The generation gap between teenagers and adults plays a huge part in why they have problems communicating with each other. The adult who had a very different lifestyle and childhood then that of a teenager may have a different view on life. Things unheard of years ago to the adults can now have rational reasoning through the advance of technology. For a teenager to talk to an adult, on a subject that the adult has no idea on can almost become impossible. Still living in the last decade, adults may not correspond with the thinking of today’s youthful teenagers. The age difference between the teenager and the adult plays a huge role in the game of communicating between the two.
The superior adult has always had the impulse to contradict the ideas of the inferior teenager, and lecture the teenager on the teenager’s wrongful ways. The more mature adult thinks that he or she has more knowledge than the younger teenager and sees that the teenager may benefit from the lecture. This gives a feeling of uneasiness in the teenager and makes them very irritable. Many verbal conflicts have aroused after the adult has given his or her point of view in the lecture. The adult often times makes the teenager feel inferior to him or her in the lectures. The teenager feeling inferior, who has a lot on his mind, may not express what he or she really feels to the adult. This state of feeling inferior and superior between the teenager and adult does not help solve the problems they have communicating.

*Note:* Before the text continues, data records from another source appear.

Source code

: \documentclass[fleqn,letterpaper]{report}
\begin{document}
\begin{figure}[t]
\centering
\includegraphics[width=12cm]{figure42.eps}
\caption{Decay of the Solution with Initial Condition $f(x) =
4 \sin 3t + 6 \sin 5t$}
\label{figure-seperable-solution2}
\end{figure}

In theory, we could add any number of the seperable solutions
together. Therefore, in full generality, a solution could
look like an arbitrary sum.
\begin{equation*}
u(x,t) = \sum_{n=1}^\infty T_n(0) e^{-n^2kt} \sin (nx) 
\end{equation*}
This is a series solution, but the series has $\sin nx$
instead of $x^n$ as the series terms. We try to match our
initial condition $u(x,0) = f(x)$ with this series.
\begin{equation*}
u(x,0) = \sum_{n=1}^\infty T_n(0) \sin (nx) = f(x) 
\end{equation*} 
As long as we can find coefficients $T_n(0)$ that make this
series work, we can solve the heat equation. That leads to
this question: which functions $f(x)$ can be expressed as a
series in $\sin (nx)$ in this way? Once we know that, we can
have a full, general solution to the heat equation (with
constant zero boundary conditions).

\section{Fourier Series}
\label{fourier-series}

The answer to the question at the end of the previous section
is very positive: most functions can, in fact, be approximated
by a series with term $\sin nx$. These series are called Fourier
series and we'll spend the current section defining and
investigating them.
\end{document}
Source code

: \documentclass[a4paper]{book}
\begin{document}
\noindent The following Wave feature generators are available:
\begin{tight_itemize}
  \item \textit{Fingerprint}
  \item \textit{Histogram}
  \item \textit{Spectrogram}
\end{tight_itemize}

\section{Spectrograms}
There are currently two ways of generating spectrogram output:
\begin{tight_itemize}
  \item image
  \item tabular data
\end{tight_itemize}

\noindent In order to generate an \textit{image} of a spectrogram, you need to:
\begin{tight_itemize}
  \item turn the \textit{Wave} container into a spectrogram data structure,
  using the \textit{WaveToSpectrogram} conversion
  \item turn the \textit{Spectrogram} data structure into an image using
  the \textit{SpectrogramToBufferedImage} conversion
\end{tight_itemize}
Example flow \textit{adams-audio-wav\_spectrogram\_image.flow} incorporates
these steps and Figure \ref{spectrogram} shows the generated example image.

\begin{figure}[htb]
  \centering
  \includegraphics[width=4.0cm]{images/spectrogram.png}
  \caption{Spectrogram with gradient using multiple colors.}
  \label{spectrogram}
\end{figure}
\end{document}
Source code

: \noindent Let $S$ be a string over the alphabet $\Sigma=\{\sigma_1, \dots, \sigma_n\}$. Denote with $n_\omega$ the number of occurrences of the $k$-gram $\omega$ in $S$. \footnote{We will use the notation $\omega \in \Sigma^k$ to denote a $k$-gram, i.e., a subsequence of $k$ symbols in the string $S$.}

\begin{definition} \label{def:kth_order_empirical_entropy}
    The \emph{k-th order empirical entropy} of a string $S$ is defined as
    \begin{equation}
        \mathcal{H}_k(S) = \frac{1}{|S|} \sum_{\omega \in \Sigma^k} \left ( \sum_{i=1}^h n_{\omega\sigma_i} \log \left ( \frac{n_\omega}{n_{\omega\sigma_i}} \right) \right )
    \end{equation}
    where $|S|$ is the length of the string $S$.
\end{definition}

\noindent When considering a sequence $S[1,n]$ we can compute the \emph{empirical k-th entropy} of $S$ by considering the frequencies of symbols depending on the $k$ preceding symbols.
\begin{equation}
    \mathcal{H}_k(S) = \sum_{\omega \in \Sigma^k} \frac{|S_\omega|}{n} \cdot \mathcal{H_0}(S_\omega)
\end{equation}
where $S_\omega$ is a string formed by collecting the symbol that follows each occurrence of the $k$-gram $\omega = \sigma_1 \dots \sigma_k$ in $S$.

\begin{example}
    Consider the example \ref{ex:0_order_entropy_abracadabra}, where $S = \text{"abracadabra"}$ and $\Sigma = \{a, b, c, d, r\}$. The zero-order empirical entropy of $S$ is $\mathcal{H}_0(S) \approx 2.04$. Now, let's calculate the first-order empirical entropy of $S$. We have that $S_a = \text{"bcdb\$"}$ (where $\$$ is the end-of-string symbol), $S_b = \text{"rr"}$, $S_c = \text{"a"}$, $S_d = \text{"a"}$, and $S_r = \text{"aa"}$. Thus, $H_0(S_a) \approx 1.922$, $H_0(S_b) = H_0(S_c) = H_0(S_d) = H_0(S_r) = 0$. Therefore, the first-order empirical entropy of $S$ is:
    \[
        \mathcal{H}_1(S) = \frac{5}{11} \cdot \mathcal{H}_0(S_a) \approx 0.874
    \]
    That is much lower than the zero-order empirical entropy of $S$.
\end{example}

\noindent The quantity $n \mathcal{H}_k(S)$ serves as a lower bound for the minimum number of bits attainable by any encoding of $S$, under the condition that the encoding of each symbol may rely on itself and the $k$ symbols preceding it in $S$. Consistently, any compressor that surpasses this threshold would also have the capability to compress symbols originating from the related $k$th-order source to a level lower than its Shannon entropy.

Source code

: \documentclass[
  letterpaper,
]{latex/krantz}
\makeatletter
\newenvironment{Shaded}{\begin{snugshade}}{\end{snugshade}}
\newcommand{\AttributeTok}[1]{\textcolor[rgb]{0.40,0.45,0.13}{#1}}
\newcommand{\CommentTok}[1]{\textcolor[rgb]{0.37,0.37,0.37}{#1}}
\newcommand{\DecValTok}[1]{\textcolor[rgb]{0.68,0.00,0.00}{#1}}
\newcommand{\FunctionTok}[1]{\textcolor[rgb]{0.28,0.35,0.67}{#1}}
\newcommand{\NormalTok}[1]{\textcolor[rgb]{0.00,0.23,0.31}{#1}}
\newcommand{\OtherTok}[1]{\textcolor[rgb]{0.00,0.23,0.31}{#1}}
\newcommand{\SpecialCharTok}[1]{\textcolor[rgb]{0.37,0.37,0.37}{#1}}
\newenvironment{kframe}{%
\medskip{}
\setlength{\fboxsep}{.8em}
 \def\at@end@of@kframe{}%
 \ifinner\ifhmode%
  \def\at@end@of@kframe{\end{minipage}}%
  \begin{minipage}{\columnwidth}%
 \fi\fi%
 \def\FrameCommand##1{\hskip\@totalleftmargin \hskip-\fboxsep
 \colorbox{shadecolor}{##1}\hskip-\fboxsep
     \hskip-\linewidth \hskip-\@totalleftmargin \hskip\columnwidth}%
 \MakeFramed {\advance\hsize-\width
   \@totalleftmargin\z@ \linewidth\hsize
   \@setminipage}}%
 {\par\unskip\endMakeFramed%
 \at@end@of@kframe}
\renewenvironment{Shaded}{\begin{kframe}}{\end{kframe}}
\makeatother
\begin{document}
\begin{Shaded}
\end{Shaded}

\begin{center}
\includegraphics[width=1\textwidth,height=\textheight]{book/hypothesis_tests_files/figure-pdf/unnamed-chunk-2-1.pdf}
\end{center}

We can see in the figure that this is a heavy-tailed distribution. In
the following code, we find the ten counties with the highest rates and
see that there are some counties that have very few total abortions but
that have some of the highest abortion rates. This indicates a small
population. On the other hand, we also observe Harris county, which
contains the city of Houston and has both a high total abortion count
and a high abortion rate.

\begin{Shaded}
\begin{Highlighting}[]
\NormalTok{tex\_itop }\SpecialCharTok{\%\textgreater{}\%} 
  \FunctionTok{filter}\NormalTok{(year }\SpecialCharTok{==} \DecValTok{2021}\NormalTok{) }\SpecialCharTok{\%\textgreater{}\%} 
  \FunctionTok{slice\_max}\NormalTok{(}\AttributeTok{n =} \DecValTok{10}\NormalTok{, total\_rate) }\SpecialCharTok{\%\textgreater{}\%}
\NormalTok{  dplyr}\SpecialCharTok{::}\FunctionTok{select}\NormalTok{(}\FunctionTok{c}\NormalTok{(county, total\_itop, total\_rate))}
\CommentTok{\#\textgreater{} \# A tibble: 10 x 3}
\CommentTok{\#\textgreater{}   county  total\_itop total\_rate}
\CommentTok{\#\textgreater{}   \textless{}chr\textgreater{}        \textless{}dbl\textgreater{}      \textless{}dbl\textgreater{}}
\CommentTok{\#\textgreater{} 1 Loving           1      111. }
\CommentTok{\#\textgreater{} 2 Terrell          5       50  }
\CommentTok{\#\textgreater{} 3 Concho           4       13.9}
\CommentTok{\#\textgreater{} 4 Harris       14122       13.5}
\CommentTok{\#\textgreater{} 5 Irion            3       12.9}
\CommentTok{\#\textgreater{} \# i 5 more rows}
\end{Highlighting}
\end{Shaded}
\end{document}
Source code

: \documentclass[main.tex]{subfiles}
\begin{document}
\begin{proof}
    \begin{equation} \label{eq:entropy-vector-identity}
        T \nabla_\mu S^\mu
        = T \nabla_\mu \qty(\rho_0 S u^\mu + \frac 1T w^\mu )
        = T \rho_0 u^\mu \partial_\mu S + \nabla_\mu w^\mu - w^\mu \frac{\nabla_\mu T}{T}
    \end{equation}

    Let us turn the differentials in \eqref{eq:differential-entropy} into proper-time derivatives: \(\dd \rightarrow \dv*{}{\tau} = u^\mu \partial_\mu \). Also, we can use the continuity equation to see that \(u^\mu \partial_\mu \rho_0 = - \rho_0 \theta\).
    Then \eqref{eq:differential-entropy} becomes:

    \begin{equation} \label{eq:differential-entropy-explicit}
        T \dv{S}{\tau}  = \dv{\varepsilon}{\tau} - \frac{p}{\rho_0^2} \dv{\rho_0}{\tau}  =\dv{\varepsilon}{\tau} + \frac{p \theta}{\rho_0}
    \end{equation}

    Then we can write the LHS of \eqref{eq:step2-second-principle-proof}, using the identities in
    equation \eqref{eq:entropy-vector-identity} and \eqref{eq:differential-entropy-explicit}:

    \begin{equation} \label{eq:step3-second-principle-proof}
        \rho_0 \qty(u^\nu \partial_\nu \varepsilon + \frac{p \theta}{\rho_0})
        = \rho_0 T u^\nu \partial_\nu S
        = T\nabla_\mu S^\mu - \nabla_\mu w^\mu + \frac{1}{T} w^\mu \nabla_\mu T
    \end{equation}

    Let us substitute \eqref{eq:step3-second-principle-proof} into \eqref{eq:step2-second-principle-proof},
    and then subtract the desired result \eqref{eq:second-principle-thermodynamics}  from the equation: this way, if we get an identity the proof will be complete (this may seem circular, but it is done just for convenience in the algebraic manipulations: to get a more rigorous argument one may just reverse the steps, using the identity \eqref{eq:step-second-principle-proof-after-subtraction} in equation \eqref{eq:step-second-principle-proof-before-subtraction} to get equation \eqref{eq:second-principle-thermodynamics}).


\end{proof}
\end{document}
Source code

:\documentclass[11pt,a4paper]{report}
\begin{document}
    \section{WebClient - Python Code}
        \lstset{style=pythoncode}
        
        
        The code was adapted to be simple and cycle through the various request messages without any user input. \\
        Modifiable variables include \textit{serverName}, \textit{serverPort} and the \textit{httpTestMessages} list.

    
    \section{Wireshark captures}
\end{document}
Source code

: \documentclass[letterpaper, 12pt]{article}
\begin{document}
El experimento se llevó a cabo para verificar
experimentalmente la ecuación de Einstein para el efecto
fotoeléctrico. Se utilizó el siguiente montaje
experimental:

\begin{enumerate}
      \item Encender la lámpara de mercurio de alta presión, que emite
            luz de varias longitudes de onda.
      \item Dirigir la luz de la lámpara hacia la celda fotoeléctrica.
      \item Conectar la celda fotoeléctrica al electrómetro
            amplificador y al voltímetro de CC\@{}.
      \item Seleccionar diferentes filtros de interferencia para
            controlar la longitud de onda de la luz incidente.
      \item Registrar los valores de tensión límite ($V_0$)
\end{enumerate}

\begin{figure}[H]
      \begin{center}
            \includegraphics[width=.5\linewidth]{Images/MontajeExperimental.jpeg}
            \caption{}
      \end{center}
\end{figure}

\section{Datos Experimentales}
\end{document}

Teenagers talk to so many friends about things they have in common with, it makes talking to an adult like taking to a person on the other side of the planet. Teenagers have so many other options on expressing what they think, that it seems very difficult talking to an adult. The teenager could always first go to a close friend of theirs if they had something on their mind. Teenagers going to adults for help can lead to more problems because the two may not agree on the same thing. This example goes the same way with an adult. If an adult has something on his or her mind and has to express it some way, he or she will go to another adult who would have the same ideas on it. The lack of respect they have for one another can explain the problems they have in communication.
Problems and conflicts occur all the time among teenagers and adults. The hurdle of communication can sometimes become the hardest obstacle teenagers and adults have to overcome. The trouble of the two communicating can lead to a very tough relationship or lead to no relationship at all between the two. The two must try to have better communication with one another if they want to improve the relationship between them. The leading responsibility for this problem can have something to do with the generation gap of the two, the feeling of inferior and superior, and the abundant sources of advice. One person cannot fight the communication battle alone. With the help of both sides this war on communication can lead to a victory for both teenagers and adults.